▶ **Extracted data entries**
━━━━

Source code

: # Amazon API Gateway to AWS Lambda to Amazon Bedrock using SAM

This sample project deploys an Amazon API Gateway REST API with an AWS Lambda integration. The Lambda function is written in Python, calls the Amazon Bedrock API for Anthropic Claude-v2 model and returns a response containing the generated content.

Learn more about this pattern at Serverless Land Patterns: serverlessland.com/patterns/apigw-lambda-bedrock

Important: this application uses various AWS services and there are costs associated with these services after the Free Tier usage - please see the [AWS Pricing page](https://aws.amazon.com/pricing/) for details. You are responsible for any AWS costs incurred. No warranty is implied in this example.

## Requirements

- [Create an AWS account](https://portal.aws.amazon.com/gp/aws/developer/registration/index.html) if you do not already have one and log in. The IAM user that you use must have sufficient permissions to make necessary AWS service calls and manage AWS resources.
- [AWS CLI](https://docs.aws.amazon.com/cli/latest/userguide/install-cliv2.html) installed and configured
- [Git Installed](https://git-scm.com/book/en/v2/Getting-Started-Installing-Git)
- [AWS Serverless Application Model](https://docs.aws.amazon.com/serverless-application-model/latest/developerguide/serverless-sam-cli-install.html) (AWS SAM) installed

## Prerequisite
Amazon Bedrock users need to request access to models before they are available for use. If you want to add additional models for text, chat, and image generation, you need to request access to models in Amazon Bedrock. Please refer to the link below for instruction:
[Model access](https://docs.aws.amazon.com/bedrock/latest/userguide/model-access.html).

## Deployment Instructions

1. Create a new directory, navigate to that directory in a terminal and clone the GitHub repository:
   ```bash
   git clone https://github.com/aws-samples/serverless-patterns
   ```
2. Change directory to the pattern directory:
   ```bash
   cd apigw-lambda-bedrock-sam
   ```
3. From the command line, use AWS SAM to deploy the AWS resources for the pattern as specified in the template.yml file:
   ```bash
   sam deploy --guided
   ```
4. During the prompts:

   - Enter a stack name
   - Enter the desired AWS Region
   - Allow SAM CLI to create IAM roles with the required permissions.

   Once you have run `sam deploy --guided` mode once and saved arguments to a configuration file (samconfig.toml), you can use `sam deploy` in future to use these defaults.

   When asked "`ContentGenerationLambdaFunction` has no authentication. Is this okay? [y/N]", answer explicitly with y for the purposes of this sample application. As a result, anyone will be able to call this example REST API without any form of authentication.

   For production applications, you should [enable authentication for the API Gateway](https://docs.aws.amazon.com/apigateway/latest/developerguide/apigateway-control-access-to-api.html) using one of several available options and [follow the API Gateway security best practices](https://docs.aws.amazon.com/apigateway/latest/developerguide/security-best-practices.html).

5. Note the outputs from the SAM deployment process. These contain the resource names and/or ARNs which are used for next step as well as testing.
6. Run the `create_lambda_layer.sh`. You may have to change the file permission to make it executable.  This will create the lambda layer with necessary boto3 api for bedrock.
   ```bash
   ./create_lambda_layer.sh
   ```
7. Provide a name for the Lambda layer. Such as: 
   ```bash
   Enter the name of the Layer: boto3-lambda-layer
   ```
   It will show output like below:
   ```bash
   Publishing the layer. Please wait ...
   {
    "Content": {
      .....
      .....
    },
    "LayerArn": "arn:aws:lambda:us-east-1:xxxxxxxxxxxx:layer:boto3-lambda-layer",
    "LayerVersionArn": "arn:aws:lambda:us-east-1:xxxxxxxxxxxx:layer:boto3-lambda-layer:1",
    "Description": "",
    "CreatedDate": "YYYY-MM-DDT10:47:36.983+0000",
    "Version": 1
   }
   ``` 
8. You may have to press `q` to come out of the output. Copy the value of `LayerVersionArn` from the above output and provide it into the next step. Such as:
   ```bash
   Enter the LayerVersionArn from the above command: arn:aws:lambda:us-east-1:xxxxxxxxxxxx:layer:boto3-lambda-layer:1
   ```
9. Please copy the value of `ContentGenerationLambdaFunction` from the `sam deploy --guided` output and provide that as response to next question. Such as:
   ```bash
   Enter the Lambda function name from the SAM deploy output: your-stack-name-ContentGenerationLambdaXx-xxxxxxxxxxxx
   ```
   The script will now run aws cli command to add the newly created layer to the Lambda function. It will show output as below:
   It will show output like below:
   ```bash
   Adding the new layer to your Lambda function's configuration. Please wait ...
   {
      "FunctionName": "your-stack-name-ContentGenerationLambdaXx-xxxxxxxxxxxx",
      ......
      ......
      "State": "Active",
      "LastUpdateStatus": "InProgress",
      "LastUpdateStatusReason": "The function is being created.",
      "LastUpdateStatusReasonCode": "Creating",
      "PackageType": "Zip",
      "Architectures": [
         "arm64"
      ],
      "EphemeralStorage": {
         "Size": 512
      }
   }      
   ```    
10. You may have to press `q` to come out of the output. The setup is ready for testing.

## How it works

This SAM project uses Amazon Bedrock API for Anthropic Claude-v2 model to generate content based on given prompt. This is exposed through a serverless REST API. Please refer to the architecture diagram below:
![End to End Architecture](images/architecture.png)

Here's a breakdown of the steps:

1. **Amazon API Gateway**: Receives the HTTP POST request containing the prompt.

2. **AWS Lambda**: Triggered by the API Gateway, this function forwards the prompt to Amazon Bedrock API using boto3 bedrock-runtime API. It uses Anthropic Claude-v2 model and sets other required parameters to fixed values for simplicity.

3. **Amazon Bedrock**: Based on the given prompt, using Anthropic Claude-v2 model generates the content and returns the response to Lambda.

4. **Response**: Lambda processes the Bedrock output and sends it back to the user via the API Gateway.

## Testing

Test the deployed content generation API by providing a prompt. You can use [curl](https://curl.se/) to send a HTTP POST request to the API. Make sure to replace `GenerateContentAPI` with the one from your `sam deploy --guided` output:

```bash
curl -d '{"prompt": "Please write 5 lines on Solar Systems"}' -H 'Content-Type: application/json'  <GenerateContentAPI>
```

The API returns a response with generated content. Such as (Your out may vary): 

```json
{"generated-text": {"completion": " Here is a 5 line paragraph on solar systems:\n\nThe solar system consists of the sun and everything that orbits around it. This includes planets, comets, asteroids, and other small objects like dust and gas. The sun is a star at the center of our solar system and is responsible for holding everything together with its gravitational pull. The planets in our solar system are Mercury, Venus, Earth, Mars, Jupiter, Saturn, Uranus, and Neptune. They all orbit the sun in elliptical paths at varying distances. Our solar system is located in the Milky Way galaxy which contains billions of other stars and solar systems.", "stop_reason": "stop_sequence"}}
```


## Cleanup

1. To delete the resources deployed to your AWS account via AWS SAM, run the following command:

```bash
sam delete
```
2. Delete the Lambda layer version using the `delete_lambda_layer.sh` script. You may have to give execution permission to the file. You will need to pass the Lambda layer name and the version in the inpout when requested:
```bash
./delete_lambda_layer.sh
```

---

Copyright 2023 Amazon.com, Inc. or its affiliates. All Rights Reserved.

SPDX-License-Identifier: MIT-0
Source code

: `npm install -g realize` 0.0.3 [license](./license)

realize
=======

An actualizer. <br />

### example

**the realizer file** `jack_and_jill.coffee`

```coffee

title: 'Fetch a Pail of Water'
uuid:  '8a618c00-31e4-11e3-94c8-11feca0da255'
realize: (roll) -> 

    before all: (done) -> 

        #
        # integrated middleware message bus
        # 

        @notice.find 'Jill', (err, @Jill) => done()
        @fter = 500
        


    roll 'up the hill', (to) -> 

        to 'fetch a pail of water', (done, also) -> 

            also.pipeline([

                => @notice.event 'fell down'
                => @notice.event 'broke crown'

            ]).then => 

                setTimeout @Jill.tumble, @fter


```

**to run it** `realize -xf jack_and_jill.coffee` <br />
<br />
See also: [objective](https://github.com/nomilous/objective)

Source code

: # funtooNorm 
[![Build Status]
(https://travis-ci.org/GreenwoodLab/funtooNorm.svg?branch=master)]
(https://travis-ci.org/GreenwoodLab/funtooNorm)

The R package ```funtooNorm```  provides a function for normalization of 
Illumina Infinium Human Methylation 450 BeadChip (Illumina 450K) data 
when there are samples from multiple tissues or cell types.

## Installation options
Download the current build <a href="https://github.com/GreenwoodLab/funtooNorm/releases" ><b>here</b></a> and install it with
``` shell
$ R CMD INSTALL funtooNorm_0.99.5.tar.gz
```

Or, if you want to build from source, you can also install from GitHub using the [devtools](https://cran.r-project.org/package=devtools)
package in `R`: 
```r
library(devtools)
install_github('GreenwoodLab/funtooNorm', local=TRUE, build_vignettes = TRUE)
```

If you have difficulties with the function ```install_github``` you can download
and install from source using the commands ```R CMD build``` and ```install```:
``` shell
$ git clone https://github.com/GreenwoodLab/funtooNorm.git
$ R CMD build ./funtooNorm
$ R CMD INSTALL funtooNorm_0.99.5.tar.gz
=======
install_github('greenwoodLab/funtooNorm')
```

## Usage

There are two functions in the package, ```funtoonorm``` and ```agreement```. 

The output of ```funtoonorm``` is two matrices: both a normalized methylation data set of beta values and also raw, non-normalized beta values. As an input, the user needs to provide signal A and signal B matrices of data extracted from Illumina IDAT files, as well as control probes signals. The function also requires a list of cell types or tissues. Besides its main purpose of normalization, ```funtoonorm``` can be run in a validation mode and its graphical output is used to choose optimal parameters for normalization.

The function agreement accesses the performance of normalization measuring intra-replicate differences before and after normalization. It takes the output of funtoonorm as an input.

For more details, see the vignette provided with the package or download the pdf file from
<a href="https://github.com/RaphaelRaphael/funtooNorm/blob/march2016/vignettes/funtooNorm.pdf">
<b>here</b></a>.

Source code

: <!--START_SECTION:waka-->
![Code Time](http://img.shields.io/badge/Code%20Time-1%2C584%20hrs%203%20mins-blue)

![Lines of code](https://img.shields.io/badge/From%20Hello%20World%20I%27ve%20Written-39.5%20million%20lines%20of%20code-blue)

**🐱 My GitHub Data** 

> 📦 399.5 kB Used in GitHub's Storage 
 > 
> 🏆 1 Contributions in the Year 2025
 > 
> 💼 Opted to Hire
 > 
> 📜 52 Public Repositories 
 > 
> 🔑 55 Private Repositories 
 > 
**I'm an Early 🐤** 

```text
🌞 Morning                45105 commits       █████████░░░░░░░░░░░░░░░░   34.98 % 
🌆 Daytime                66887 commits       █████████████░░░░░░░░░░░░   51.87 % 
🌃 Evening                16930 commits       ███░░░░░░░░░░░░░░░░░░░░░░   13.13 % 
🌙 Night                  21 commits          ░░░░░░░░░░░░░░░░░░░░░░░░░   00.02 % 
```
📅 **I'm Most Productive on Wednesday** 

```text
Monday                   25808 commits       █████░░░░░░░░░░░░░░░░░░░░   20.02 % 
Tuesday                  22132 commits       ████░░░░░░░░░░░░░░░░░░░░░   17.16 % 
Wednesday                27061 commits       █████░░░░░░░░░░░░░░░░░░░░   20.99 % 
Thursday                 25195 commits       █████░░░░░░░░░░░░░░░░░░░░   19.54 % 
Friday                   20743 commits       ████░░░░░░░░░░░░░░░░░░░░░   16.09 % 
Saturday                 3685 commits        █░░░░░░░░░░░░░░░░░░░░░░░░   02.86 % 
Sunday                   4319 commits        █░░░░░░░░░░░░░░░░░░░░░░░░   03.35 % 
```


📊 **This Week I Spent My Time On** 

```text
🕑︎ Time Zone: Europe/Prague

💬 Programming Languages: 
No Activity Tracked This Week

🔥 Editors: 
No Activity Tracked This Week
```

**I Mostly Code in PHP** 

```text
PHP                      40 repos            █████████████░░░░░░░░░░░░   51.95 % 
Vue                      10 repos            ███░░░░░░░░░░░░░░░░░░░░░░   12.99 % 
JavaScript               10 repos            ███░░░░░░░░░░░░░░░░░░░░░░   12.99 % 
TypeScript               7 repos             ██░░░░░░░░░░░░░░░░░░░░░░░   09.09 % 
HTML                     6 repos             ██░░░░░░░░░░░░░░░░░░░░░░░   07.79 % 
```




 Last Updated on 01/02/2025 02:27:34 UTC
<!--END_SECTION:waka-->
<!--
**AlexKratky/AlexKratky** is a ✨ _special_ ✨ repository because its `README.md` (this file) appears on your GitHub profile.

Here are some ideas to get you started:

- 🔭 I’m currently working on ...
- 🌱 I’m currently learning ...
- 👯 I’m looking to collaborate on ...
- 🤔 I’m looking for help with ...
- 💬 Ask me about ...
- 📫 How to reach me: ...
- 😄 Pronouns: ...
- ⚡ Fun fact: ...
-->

━━━━

▶ **Problem**
Beginning with the top line of the data above, output every line exactly until the one that contains "Learn more about", and include that one too.

▶ **Completed task**
Source code

: # Amazon API Gateway to AWS Lambda to Amazon Bedrock using SAM

This sample project deploys an Amazon API Gateway REST API with an AWS Lambda integration. The Lambda function is written in Python, calls the Amazon Bedrock API for Anthropic Claude-v2 model and returns a response containing the generated content.

Learn more about this pattern at Serverless Land Patterns: serverlessland.com/patterns/apigw-lambda-bedrock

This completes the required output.